Preskoči na glavno vsebino

Off Topic: Exploring the Cayley Graph Database (part 1)


I am trying to integrate Cayley's, a graph database's query language Gizmo, into Rye. To do this, I need to get to know it well enough. Not just the exact query language, but I need a better understanding of how to solve problems with graph databases. 

Since outside of the official documentation and tutorial, I couldn't find many resources about Gizmo, I decided to write this down.

I am using the 30kmoviedata graph, that you can find on Cayley's Github repository. AFAIK the graph includes at least a network of movies, directors and actors. I will try to compare the Gizmo to SQL where applicable. 

I am just learning, take it all with a grain of salt and let me know if I made any mistakes.

Very basics

Let's start with the basics and get a title of a film based on ID. In SQL this would be something like:

select name from film where id = "/en/alien_1979";

and in Cayley's Gizmo:

g.V().Is("</en/alien_1979>").Out("<name>").All()

The query language is based on Gremlin, and looks like JavaScript. "g" and "V()" stand for "graph" and "Vertex()".

In general we find some nodes and then follow the path to more nodes.

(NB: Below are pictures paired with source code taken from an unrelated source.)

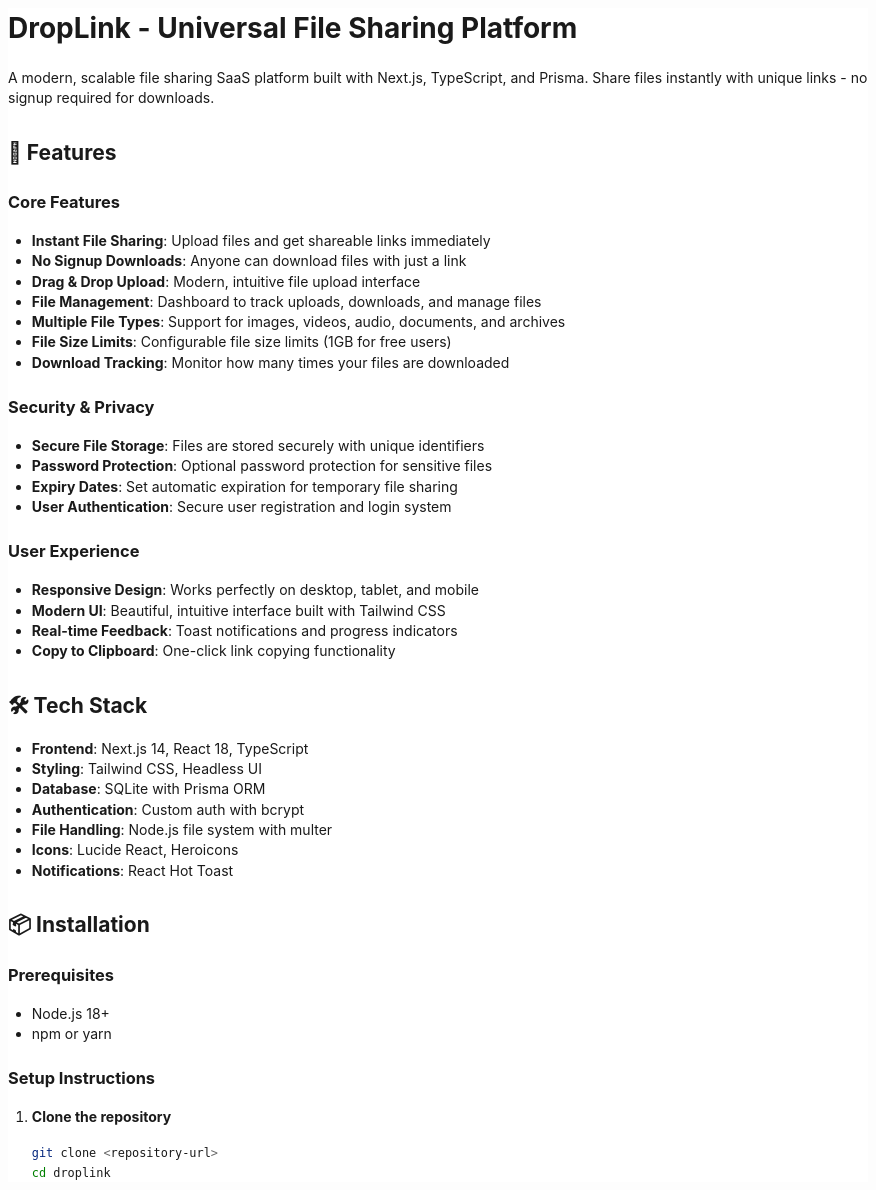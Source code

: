 # DropLink - Universal File Sharing Platform

A modern, scalable file sharing SaaS platform built with Next.js, TypeScript, and Prisma. Share files instantly with unique links - no signup required for downloads.

## 🚀 Features

### Core Features
- **Instant File Sharing**: Upload files and get shareable links immediately
- **No Signup Downloads**: Anyone can download files with just a link
- **Drag & Drop Upload**: Modern, intuitive file upload interface
- **File Management**: Dashboard to track uploads, downloads, and manage files
- **Multiple File Types**: Support for images, videos, audio, documents, and archives
- **File Size Limits**: Configurable file size limits (1GB for free users)
- **Download Tracking**: Monitor how many times your files are downloaded

### Security & Privacy
- **Secure File Storage**: Files are stored securely with unique identifiers
- **Password Protection**: Optional password protection for sensitive files
- **Expiry Dates**: Set automatic expiration for temporary file sharing
- **User Authentication**: Secure user registration and login system

### User Experience
- **Responsive Design**: Works perfectly on desktop, tablet, and mobile
- **Modern UI**: Beautiful, intuitive interface built with Tailwind CSS
- **Real-time Feedback**: Toast notifications and progress indicators
- **Copy to Clipboard**: One-click link copying functionality

## 🛠️ Tech Stack

- **Frontend**: Next.js 14, React 18, TypeScript
- **Styling**: Tailwind CSS, Headless UI
- **Database**: SQLite with Prisma ORM
- **Authentication**: Custom auth with bcrypt
- **File Handling**: Node.js file system with multer
- **Icons**: Lucide React, Heroicons
- **Notifications**: React Hot Toast

## 📦 Installation

### Prerequisites
- Node.js 18+ 
- npm or yarn

### Setup Instructions

1. **Clone the repository**
   ```bash
   git clone <repository-url>
   cd droplink
   ```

Name is not a property of the film node per-se, but another node with a "<name>" edge.

Vertex is another name for node, edges for links between the nodes.

Predicates

Functions Out and In follow the links from current nodes. You can use them without an argument to follow any type of link, or with, to specify it.

g.V().Is("</en/alien_1979>").Out().All()

{
	"result": [
		{
			"id": "</en/ridley_scott>"
		},
		{
			"id": "_:2597"
		},
                ... more of these ...
                {
			"id": "Alien"
		},
		{
			"id": "</film/film>"
		}
	]
}

This wasn't very helpfull. We got all the nodes, that a film links to. To see what kinds of links are possible we use functions OutPredicates and InPredicates:

g.V().Is("</en/alien_1979>").OutPredicates().All()

{
    "result": [
        {
            "id": "</film/film/directed_by>"
        },
        {
            "id": "</film/film/starring>"
        },
        {
            "id": "<name>"
        },
        {
            "id": "<type>"
        }
    ]
}

So our film node links to it's directors, actors, it's name and type.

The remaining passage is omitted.